The report focuses on the actions of the 205th Military Intelligence Brigade and the 800th Military Police Brigade, which operated in Abu Ghraib. It fails, however, to examine in detail other detention facilities in Iraq and Afghanistan, even though most deaths of detainees in U.S. custody and many reported abuses occurred outside Abu Ghraib.
The report acknowledges that "augmented" interrogations techniques for Guantanamo Bay, which included the use of dogs, stripping detainees naked, and subjecting them to painful stress positions, "migrated to Afghanistan and Iraq where they were neither limited nor safeguarded" and accepts that these techniques went beyond what was permitted by the Army's traditional interrogation guidelines. It also confirms that following a visit to Iraq by General Geoffrey Miller, General Sanchez approved such techniques, including specifically the use of dogs, to aid interrogations. Yet the panel does not state that any of these techniques were inherently abusive or unlawful and does not hold the officials and general officers who approved them responsible for abuses.

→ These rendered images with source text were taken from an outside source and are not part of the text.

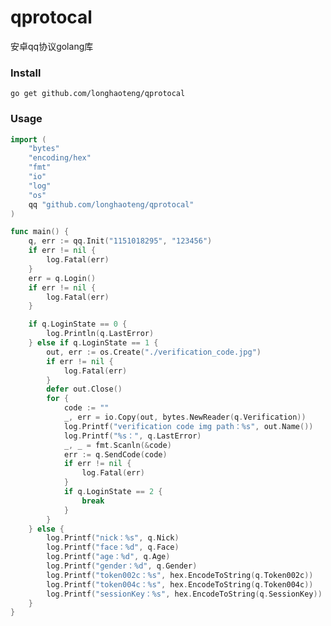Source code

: # qprotocal
安卓qq协议golang库

### Install
```go get github.com/longhaoteng/qprotocal```

### Usage
```go
import (
	"bytes"
	"encoding/hex"
	"fmt"
	"io"
	"log"
	"os"
	qq "github.com/longhaoteng/qprotocal"
)

func main() {
	q, err := qq.Init("1151018295", "123456")
	if err != nil {
		log.Fatal(err)
	}
	err = q.Login()
	if err != nil {
		log.Fatal(err)
	}

	if q.LoginState == 0 {
		log.Println(q.LastError)
	} else if q.LoginState == 1 {
		out, err := os.Create("./verification_code.jpg")
		if err != nil {
			log.Fatal(err)
		}
		defer out.Close()
		for {
			code := ""
			_, err = io.Copy(out, bytes.NewReader(q.Verification))
			log.Printf("verification code img path：%s", out.Name())
			log.Printf("%s：", q.LastError)
			_, _ = fmt.Scanln(&code)
			err := q.SendCode(code)
			if err != nil {
				log.Fatal(err)
			}
			if q.LoginState == 2 {
				break
			}
		}
	} else {
		log.Printf("nick：%s", q.Nick)
		log.Printf("face：%d", q.Face)
		log.Printf("age：%d", q.Age)
		log.Printf("gender：%d", q.Gender)
		log.Printf("token002c：%s", hex.EncodeToString(q.Token002c))
		log.Printf("token004c：%s", hex.EncodeToString(q.Token004c))
		log.Printf("sessionKey：%s", hex.EncodeToString(q.SessionKey))
	}
}
```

The report discusses America's legal obligations to treat detainees humanely under the Geneva Conventions and the Convention against Torture and other Cruel, Inhuman and Degrading Treatment. But it does not analyze whether any interrogation techniques approved by the Pentagon violated these legal obligations. The panel apparently was unaware of an additional Pentagon policy, outlined in a letter from its General Counsel William Haynes to Senator Patrick Leahy on June 25, 2003, not to engage in any cruel, inhuman or degrading treatment or punishment that would be prohibited by the U.S. Constitution - a policy it applied to all detainees, whether they were considered lawful or "unlawful" combatants.
The report is heavily critical of the police and intelligence brigade commanders at Abu Ghraib prison, including Brigadier General Janis Karpinski for whom it recommends a reprimand, but states that it found "no evidence that organizations above [those brigades] were directly involved in the incidents at Abu Ghraib."

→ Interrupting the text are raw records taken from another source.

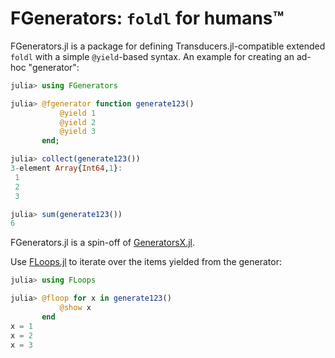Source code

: # FGenerators: `foldl` for humans™

FGenerators.jl is a package for defining Transducers.jl-compatible
extended `foldl` with a simple `@yield`-based syntax.  An example for
creating an ad-hoc "generator":

```julia
julia> using FGenerators

julia> @fgenerator function generate123()
           @yield 1
           @yield 2
           @yield 3
       end;

julia> collect(generate123())
3-element Array{Int64,1}:
 1
 2
 3

julia> sum(generate123())
6
```

FGenerators.jl is a spin-off of
[GeneratorsX.jl](https://github.com/JuliaFolds/GeneratorsX.jl).

Use [FLoops.jl](https://github.com/JuliaFolds/FLoops.jl) to iterate
over the items yielded from the generator:

```julia
julia> using FLoops

julia> @floop for x in generate123()
           @show x
       end
x = 1
x = 2
x = 3
```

"But it was not Janis Karpinski who cast aside the Geneva Conventions," said Brody. "She was not the one who told the president he could commit torture or who approved illegal coercive interrogation tactics such as the use of guard dogs, stress positions and forced nudity."
Human Rights Watch also noted that the Schlesinger panel did not have the scope to get to the bottom of the widespread abuses committed at U.S. detention facilities. The report acknowledges that the "CIA's detention and interrogation practices contributed to a loss of accountability at Abu Ghraib," but fails to examine the issue further because investigating the CIA was not within its mandate. The report raises the issue of "unregistered detainees" held by the CIA, but states that the panel "did not have sufficient access to CIA information to make any determinations." It mentions, but fails to examine, the role of legal memos drafted at the Justice and Defense Departments justifying the use of torture. The panel based its findings almost entirely on information provided by internal Pentagon investigations. It did not conduct or take into account independent investigations of abuse which might differ from the findings of the military.
Human Rights Watch said that only an independent 9/11-style commission would be able to shed full light on U.S. treatment of detainees in Iraq, Afghanistan and Guantanamo Bay. Such a commission would hold hearings, have full subpoena power, and be empowered to recommend the creation of a special prosecutor to investigate possible criminal offenses. The commission would examine, among other things, the link between the administration policy discussions and memos and actual practices in Afghanistan, Iraq and Guantanamo Bay.
"What is needed is real accountability for these crimes," said Brody.